* [WHAT THE TASK REQUIRES]
Reproduce exactly the first line of the material below and every line after it, ending with the line that contains "<summary>Am I Doing". No pictures should be copied.

* [THE INPUT]
►

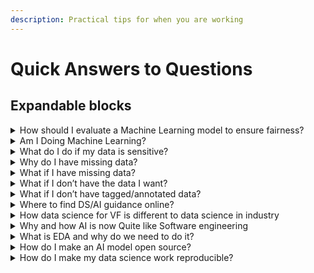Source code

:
 ```yaml
---
description: Practical tips for when you are working
---
```


# Quick Answers to Questions

## Expandable blocks

<details>

<summary>How should I evaluate a Machine Learning model to ensure fairness?</summary>

[https://github.com/tensorflow/fairness-indicators](https://github.com/tensorflow/fairness-indicators)



[https://en.wikipedia.org/wiki/Fairness\_(machine\_learning)#Bias\_mitigation\_strategies](https://en.wikipedia.org/wiki/Fairness_\(machine_learning\)#Bias_mitigation_strategies)

</details>

<details>

<summary>Am I Doing Machine Learning?</summary>

Possibly not, and that's OK! Technically, very simple modeling like fitting a linear regression is Machine Learning. You might, however, be simply counting things and displaying that information. That might be extremely useful but isn't machine learning.

</details>

<details>

<summary>What do I do if my data is sensitive?</summary>

Much of the data that we are interested in is _personal data_ i.e. it has information about people or could be used to identify people e.g. telephone numbers. Some personal data is sensitive as it might have information that could be used to discriminate against someone e.g. medical history, gender. Most important is to follow the advice of the [Data Privacy and Security mentor](https://app.gitbook.com/o/dzsBDD9SiWXEEyjPOOwx/s/8TvioEC2HyvZZAGDhtfR/) in following appropriate laws in your jurisdiction and make sure access is properly controlled.

Personal data can be [hashed](https://www.termsfeed.com/blog/privacy-data-hashing/) to ensure safety or noise added to ensure [differential privacy](https://en.wikipedia.org/wiki/Differential_privacy) guarantees.

If you wish to use such data for modeling, there are some specific considerations. A model should not make use a protected characteristic to make a prediction to ensure fairness.

</details>

<details>

<summary>Why do I have missing data?</summary>

Missing values can occur for several reasons including structural deficiencies in the data (namely, deliberate omission in the data collection or data generating process), random occurrences, or specific reasons.

A structural deficiency would be the case of a missing component of a predictor omitted from the data. Typically, these cases could be resolved once the necessary component is identified. For example, if a hypothetical dataset has some predictor variable where values are either “A” or “B” or missing, where most values are missing, it may be tempting to discard the predictor variable due to the high rate of missingness. However, discarding this predictor variable may inadvertently be throwing away valuable information since missing can be interpreted to mean not being “A” or “B”. A better recording of the predictor variable may be to replace the missing values with “Not A or B”.

Another reason for missing values may be due to random occurrences. This can be occurrences missing completely at random (“MCAR”) where the likelihood of a missing value is equal for all data points, both observed and unobserved. Missing values can be interpreted here as independent of the data generating process. This can also be an occurrence missing at random (“MAR”) where the likelihood of a missing value is not equal for all data points. In this case, the probability of a missing value depends on the observed data, but not unobserved data.

A third reason for missingness can be due to specific reasons or missing not at random (“MNAR”). This often occurs in cross-sectional time series data where the same unit of observation (for example, patient in medical trial) drops out of a study. Measurements for this unit of observation will stop after dropping out of the study. The MNAR cases are difficult to handle in practice and data practitioners should seek to understand the nature of the missingness before applying a technique to correct for missingness since a misdiagnosis of missingness could lead to bias in model inference.

</details>

<details>

<summary>What if I have missing data?</summary>

It is very common that some rows in your tabular data will have missing values in some columns. In fact this issue is so common that there are libraries explicitly to help you deal with these such as [missingno](https://github.com/ResidentMario/missingno).

There are a few different strategies\


1. The simplest way to deal with these is simply to exclude these rows from your downstream analysis. If these rows represent a small proportion e.g. <5% of your total dataset, then this will likely be fine.
2. Missing values can be imputed: filling these missing values in with the average value of a numerical column observed in the other non-missing rows (or the most common value in a categorical column)
3. Turn the missing values into a feature. It is possible to use the information that a value is missing and turn it into a feature that can be used for a model to learn from. If you suspect that values are not missing at random and the fact that data is missing carries some information, then this will be the preferred strategy \[[Quora: How to deal with missing values](https://www.quora.com/How-can-I-deal-with-missing-values-in-a-predictive-model/answer/Claudia-Perlich?ch=10\&oid=30917299\&share=569f82a1\&srid=O95r\&target_type=answer)].

| Feature\_1 | Feature\_2 | Feature\_3 | Feature\_3\_missing |
| ---------- | ---------- | ---------- | ------------------- |
| 0.1        | 10         | \<missing> | 1                   |
| 0.15       | 7          | 11.5       | 0                   |
| 0.0        | 7          | \<missing> | 1                   |

</details>

<details>

<summary>What if I don’t have the data I want?</summary>

Data is valuable and the right data for your project is even more valuable. What you can achieve will be limited by the data that you can access and so it is very important to consider this carefully as you begin scoping your project. If you find the data you need for your solution is not available, then you might need to go back and iteratively adjust your solution.

It might be that you can find a static dataset for building a Proof of Concept but would not be sustainable for a live product. Using data that is different to your use case could also introduce subtle biases. Therefore it is recommended to consider possible contingencies.

Broadly speaking, the data you can use comes from several different categories.

**Public data**: government organisations often release data that can be relevant. Remember that often this is often provided in a format, such as a PDF, where the data needs to be extracted. Also the format can change over time. Some bigger, international organisations such as NORAD or Meta release geospatial data publicly. Some data such as Open Street Maps is both high quality and explicitly open source.&#x20;

**Paid data providers**: it is often possible to buy high quality data from providers, for example The Weather Channel or Google Maps. However, can be expensive and it will have implications for the accessibility and reproducibility of your solution.

**Data collected yourself**: it is possible to ‘scrape’ data from online sources that are not readily made available. For example, if a service has a website that displays daily prices but does not provide an API for easy data collection, you could write a program that navigates to that page each day and extracts and records the prices from that page. A few things could go wrong with this, for example you could get blocked if you make too many requests making the data unreliable or the structure of the page could change generating technical debt. There could also be legal or ethical considerations.

**Data generated by your users**: if you provide a service to users and they create data in the course of doing that, you can provide additional valuable features to those users based on this data.&#x20;

**Synthetic data**: it’s possible to create data based on a model. For example a Large Language Model like chatGPT can create text for you. This could be useful for testing your data pipeline or as a replacement for sensitive data that you want to control carefully.

</details>

<details>

<summary>What if I don’t have tagged/annotated data?</summary>

Most Machine learning models are supervised and need examples to learn from; known as the training process. LLMs can make predictions without examples, known as 'zero shot learning' but generally perform better with examples.&#x20;

If the model is being trained to predict disease from medical images, then the model will need a dataset of images and a tag or annotation of whether that image shows the disease or not. For some prediction problems, such as predicting rainfall the next day, you don’t need to tag your data. You can just wait one day and measure the rainfall.

Tagged data is very valuable and can take considerable time and money. There are online platforms where you can pay people to tag data for you. Some are general such as Amazon Mechanical Turk and others are focused on tagging images such as [Roboflow](https://roboflow.com/annotate). You will need to consider if users need specific domain knowledge to tag the images; medical images would need someone with medical knowledge for example.

Initially you and your team might need to tag some images yourself to begin training a model. A more sustainable, long term approach is to have users tag data themselves as part of their regular use of your platform. It is not immediately obvious, but by sorting your emails into folders in your inbox you are tagging emails that could be used for a classification algorithm later on.

</details>

<details>

<summary>Where to find DS/AI guidance online?</summary>

The good news is that there is a lot of information on how to do things and solve problems online.&#x20;

**StackOverflow** focuses on issues when doing software development but also data science. [StatsExchange](https://stats.stackexchange.com/) has the same format but focuses more on statistics and machine learning.

[**HuggingFace**](https://huggingface.co/) is a community for sharing ML models, datasets and knowledge.&#x20;

**Technical Blogs** Many companies have separate blogs covering how they developed their data science features, for example&#x20;

* HelloFresh: [Rethinking Customer Lifetime Value using Machine Learning at Hellofresh](https://engineering.hellofresh.com/rethinking-customer-lifetime-value-using-machine-learning-at-hellofresh-208f35eadcda)
* LinkedIn: [Musings on building a Generative AI Product](https://www.linkedin.com/blog/engineering/generative-ai/musings-on-building-a-generative-ai-product)

Discord

**Reddit** there are several subreddits that are relevant e.g. [r/deeplearning](https://www.reddit.com/r/deeplearning/), [r/localLlama](https://www.reddit.com/r/LocalLLaMA/), [r/datascience](https://www.reddit.com/r/datascience/)

**Software documentation** The very mature libraries with good open source communities have good documentation. This can be a great way to learn about the features and parameters. For example scikit-learn has a lot of guided examples for common tasks like [clustering](https://scikit-learn.org/stable/auto_examples/cluster/plot_kmeans_digits.html#sphx-glr-auto-examples-cluster-plot-kmeans-digits-py).

**Online Courses** Coursera has a lot of introductory and intermediate level courses for free. For more advanced usage, fast.ai has great in depth courses on advanced topics such as stable diffusion.

Conferences There are great conferences on data science and AI, many of which record the talks and make them available. Check out the [PyData channel](https://www.youtube.com/@PyDataTV) on YouTube.

</details>

<details>

<summary>How data science for VF is different to data science in industry</summary>

The Venture Fund exists to ensure that the next generation of technology works for the most vulnerable. This means making solutions open source and deploying responsibly.

**Inclusivity**: a commercial application attempts to define a market and provide a service to the potential users in that market. Who is included in that market is a commercial question. Products for social applications should aim to be as inclusive as possible, this does not mean that the market should be ‘everyone’, rather that minority groups or protected groups should not be excluded from using your product.

**Open Source**: your solution should be open to others to build upon and should not tie users to prorietary services. The [Open Source mentoring stream](https://app.gitbook.com/o/dzsBDD9SiWXEEyjPOOwx/s/3onWpwKQoSu9x6CQsQ6F/) covers this in more detail.

</details>

<details>

<summary>Why and how AI is now Quite like Software engineering</summary>

When data science first became established, it was a very academic discipline. Only a few people knew how to do the fundamental things needed. For example Andrew Ng described implementing matrix multiplication from scratch. Previously data platforms had to be designed from the ground up. There is now much greater expectation that models should be deployed more quickly and easily.

Cloud computing has made it much easier to quickly deploy models. Hugging Face and other platforms have made it easier to find models. Open source ode libraries are very mature and have good documentation. All of this makes it much easier to deploy things without having to worry so much about the fundamentals.

This is especially true of massive models such as LLMs which need huge amounts of training. The development of these models has essentially been outsourced to a few large companies with enough resources and they are consumed as a service.

This all makes the practise of deploying AI closer to a software engineering process where an architecture must be designed and multiple services must be connected together and monitored.

</details>

<details>

<summary>What is EDA and why do we need to do it?</summary>

Exploratory Data Analysis (EDA) is a very important early step in the DS/AI lifecycle. It involves ‘getting a feel’ for your data. It is very likely that your data will contain some surprises that you don’t expect! This could be missing values, unexpected values, a change in format over time or something else. If you attempt to build your pipeline or machine learning model based on your data with conducting EDA, it is very likely that you will get errors at a later stage or misleading results based on assumptions on your data that are not correct. Your EDA will inform what cleaning steps you need to take.

EDA typically includes the following

1. Checking for missing values. Most datasets have some missing values that can be either dropped or filled in; ‘imputed’.
2. Looking at the distributions of the columns with a histogram to see if there are outliers or a small number of values repeated many times.
3. Are there duplicate rows that need to be removed?
4. Drilling down into specific records in the data to ask; do these look how you would expect? Can we start to understand the process that generated and recorded this data? Do you need a data dictionary or some more information to know what the data represents?

</details>

<details>

<summary>How do I make an AI model open source?</summary>

AI models developed by Venture Fund companies should be open-sourced, where possible, just the same as software. It is important to note that DPG certification is not always exactly the same as being 'open source'. In general, the Venture Fund follows the Open Source Institute's [definition](https://opensource.org/ai) of an open AI model.&#x20;

</details>

<details>

<summary>How do I make my data science work reproducible?</summary>

Data science has a bad reputation for not following good practices in software engineering such as version control, clean code and reproducibility. This is more of a problem as data science pipelines become more complex and integrated.&#x20;

Data science code is no different to regular code in that it should be representable as a DAG \[see [Data Maps](reference/data-greater-than-data-map-greater-than-data-flow-diagram.md)] but differs in that the requirements might not be so clear at the beginning.

The good news is that there are some tools to help us.

The main principles are the following

* Make sure all your data transformations, from the very first raw files, are captured in code. Initial pre-processing in Excel/grep/etc are prohibited!
* Transition exploratory code in notebooks to modularised code in scripts as your work matures.

[Data Science Cookie cutter](https://cookiecutter-data-science.drivendata.org/)

[Marimo](https://marimo.io/)

</details>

◄

* [REPLY]
Source code

:
 ```yaml
---
description: Practical tips for when you are working
---
```


# Quick Answers to Questions

## Expandable blocks

<details>

<summary>How should I evaluate a Machine Learning model to ensure fairness?</summary>

[https://github.com/tensorflow/fairness-indicators](https://github.com/tensorflow/fairness-indicators)



[https://en.wikipedia.org/wiki/Fairness\_(machine\_learning)#Bias\_mitigation\_strategies](https://en.wikipedia.org/wiki/Fairness_\(machine_learning\)#Bias_mitigation_strategies)

</details>

<details>

<summary>Am I Doing Machine Learning?</summary>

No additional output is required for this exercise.